Wherever "Software" appears in the records below, copy the line that holds it.

Plain-text document sources
======

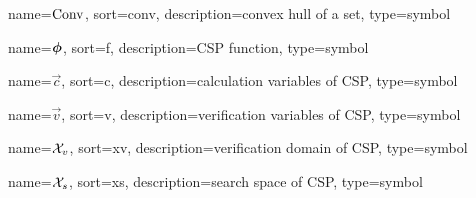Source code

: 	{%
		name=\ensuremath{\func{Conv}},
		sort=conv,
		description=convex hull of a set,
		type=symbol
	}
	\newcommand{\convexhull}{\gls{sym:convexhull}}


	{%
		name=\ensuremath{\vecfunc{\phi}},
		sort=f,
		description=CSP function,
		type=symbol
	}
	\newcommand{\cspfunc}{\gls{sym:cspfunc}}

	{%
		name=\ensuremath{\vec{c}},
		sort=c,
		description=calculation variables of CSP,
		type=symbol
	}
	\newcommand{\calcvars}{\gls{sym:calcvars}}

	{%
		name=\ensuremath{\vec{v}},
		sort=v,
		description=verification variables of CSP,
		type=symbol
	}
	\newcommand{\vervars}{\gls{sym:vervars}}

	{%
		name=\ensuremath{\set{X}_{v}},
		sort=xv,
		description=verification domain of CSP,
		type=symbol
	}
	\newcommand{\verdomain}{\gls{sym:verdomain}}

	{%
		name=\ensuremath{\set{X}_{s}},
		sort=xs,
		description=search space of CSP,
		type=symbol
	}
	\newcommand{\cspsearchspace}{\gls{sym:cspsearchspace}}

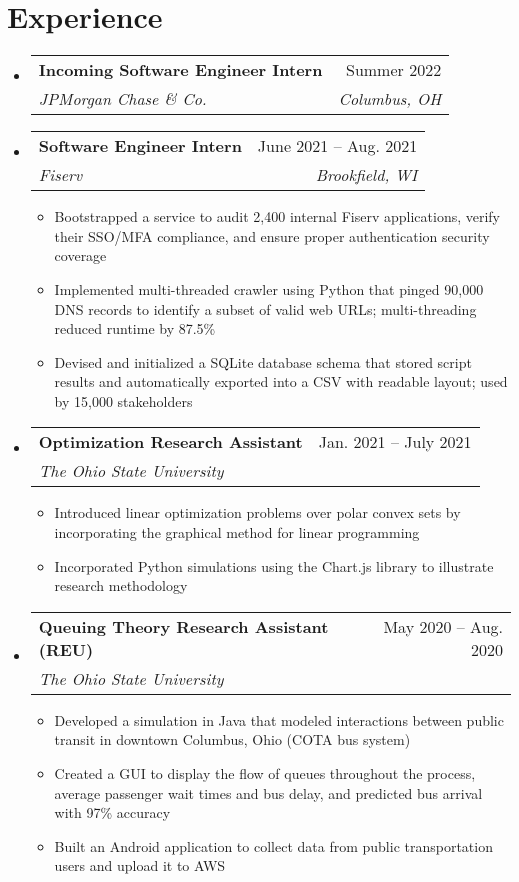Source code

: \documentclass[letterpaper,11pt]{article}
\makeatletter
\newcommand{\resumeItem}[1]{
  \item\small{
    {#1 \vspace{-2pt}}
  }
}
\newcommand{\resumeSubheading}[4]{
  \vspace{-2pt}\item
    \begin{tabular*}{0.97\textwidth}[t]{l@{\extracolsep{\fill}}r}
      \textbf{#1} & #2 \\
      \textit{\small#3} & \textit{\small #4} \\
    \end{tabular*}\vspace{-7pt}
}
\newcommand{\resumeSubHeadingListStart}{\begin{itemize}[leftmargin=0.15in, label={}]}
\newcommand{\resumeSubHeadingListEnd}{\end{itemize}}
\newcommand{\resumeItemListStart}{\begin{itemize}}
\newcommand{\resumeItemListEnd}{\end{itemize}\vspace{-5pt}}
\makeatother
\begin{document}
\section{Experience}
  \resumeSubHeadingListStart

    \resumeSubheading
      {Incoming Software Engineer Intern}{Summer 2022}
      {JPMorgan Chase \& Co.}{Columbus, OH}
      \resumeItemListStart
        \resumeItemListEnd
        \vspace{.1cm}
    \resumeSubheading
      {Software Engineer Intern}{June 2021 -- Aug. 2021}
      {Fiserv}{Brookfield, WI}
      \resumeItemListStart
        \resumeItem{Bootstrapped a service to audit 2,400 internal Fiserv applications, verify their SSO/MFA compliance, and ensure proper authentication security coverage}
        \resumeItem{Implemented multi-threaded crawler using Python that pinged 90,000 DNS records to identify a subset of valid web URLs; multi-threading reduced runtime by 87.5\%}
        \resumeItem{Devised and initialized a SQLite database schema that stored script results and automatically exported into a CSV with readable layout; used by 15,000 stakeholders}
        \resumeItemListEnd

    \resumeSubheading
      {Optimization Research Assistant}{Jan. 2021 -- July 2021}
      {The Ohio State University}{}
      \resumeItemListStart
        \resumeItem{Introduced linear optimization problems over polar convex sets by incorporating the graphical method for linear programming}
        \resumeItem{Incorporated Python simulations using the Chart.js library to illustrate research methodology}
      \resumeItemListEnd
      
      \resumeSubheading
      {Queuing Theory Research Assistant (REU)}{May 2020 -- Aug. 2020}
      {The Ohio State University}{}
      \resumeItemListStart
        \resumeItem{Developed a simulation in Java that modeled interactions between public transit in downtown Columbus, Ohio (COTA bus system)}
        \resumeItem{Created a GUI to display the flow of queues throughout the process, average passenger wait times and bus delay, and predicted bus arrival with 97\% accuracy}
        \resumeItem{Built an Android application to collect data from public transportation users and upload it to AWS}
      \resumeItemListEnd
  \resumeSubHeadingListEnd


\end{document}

======

Written answer
      {Incoming Software Engineer Intern}{Summer 2022}
      {Software Engineer Intern}{June 2021 -- Aug. 2021}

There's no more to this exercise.